Everybody gets caught

By Mustang Bobby

It comes as no surprise whatsoever that Karl Rove's involvement in the dismissal of the U.S. attorneys during the Bush administration is a lot more than what he said at the time -- "Who, me?" His claims sounded hollow when he first insisted that he had nothing to with it, and anyone who has had the slightest bit of understanding of just how the Bush administration worked knew that he was being less than candid. After all, Mr. Rove never made it any secret that he saw his job as being purely about politics and about creating a permanent Republican majority. At the time, he didn't seem to think it was at all a bad thing for a political operative to be working out of the West Wing; he probably saw it as the normal operating procedure for every administration, and Mr. Rove's defenders are now saying that "everyone else does it." He's probably right. I sincerely doubt that Bill Clinton or Ronald Reagan left the politics in the White House driveway, but there the false equivalency has to stop, because when it comes to politicizing the West Wing, nobody did it as overtly and as crassly as the Bush administration, and seemingly without any sense that they might be skating over the line.

Until now.

It never ceases to amaze me that people, whether they're presidents or just a teenager sneaking a bottle of booze out of the house, think they can get away with it. Mr.

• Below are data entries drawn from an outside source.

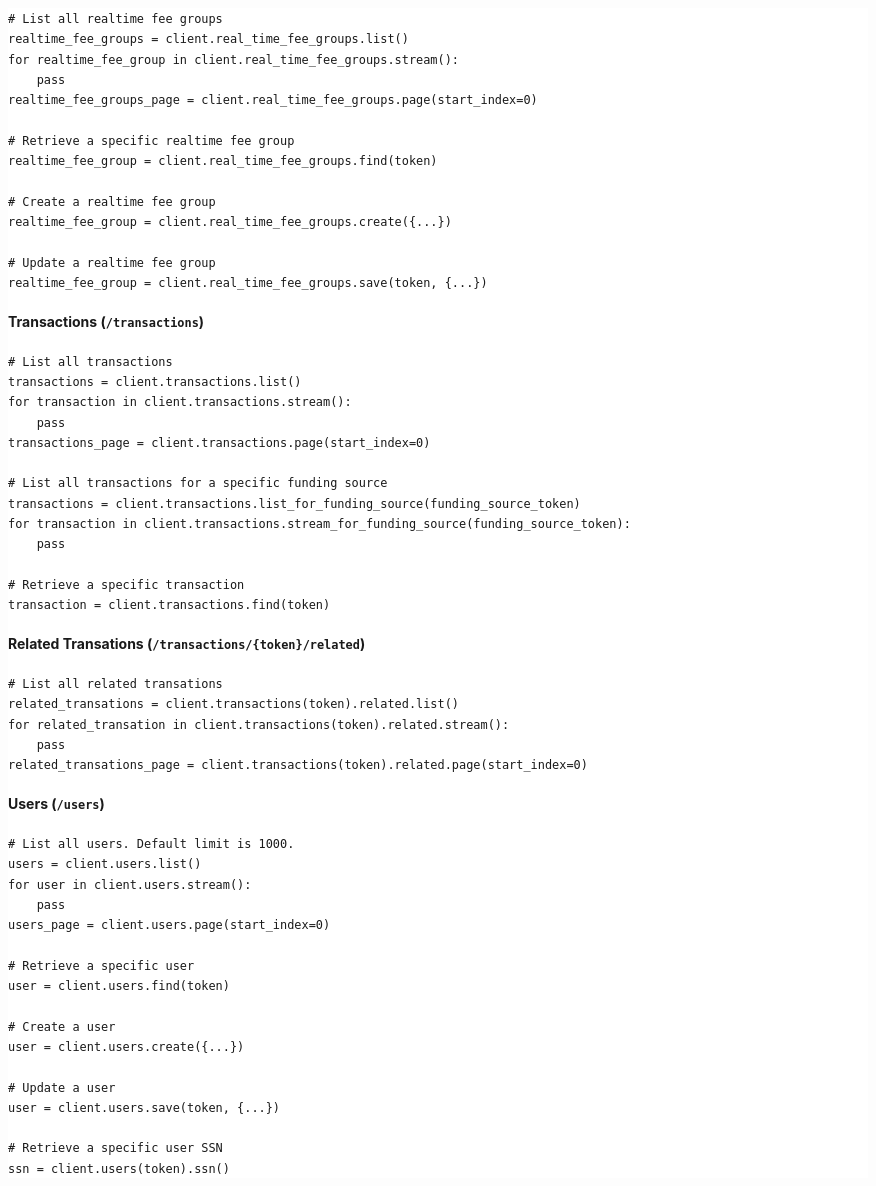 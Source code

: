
 ```
# List all realtime fee groups
realtime_fee_groups = client.real_time_fee_groups.list()
for realtime_fee_group in client.real_time_fee_groups.stream():
    pass
realtime_fee_groups_page = client.real_time_fee_groups.page(start_index=0)

# Retrieve a specific realtime fee group
realtime_fee_group = client.real_time_fee_groups.find(token)

# Create a realtime fee group
realtime_fee_group = client.real_time_fee_groups.create({...})

# Update a realtime fee group
realtime_fee_group = client.real_time_fee_groups.save(token, {...})
```

#### Transactions (`/transactions`)

```
# List all transactions
transactions = client.transactions.list()
for transaction in client.transactions.stream():
    pass
transactions_page = client.transactions.page(start_index=0)

# List all transactions for a specific funding source
transactions = client.transactions.list_for_funding_source(funding_source_token)
for transaction in client.transactions.stream_for_funding_source(funding_source_token):
    pass

# Retrieve a specific transaction
transaction = client.transactions.find(token)
```

#### Related Transations (`/transactions/{token}/related`)

```
# List all related transations
related_transations = client.transactions(token).related.list()
for related_transation in client.transactions(token).related.stream():
    pass
related_transations_page = client.transactions(token).related.page(start_index=0)
```

#### Users (`/users`)

```
# List all users. Default limit is 1000.
users = client.users.list()
for user in client.users.stream():
    pass
users_page = client.users.page(start_index=0)

# Retrieve a specific user
user = client.users.find(token)

# Create a user
user = client.users.create({...})

# Update a user
user = client.users.save(token, {...})

# Retrieve a specific user SSN
ssn = client.users(token).ssn()

```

Rove had to know that e-mails leave trails, that people remember phone conversations, that the attorneys would wonder why they were being dismissed for inconsistent reasons -- for instance, in the matter of David Iglesias, the U.S. attorney in Albuquerque, being told he wasn't doing his job a few months after getting a stellar evaluation -- and that history has shown that there is just no way to cover up anything in Washington. But there's always someone whose ego is larger than their brain and for whatever reason, they think that they are either the one who can pull it off, or, even if they're caught, it won't matter. This, more than anything else, is Mr. Rove's problem... well, aside from the fact that he helped screw people over for political reasons.

Oddly enough, while Mr. Rove may have escaped punishment for his role in the outing of CIA operative Valerie Plame, this matter of replacing U.S. attorneys that seemed to be just a matter of political expediency in the operation of the Department of Justice may be the one that finally gets him before a jury.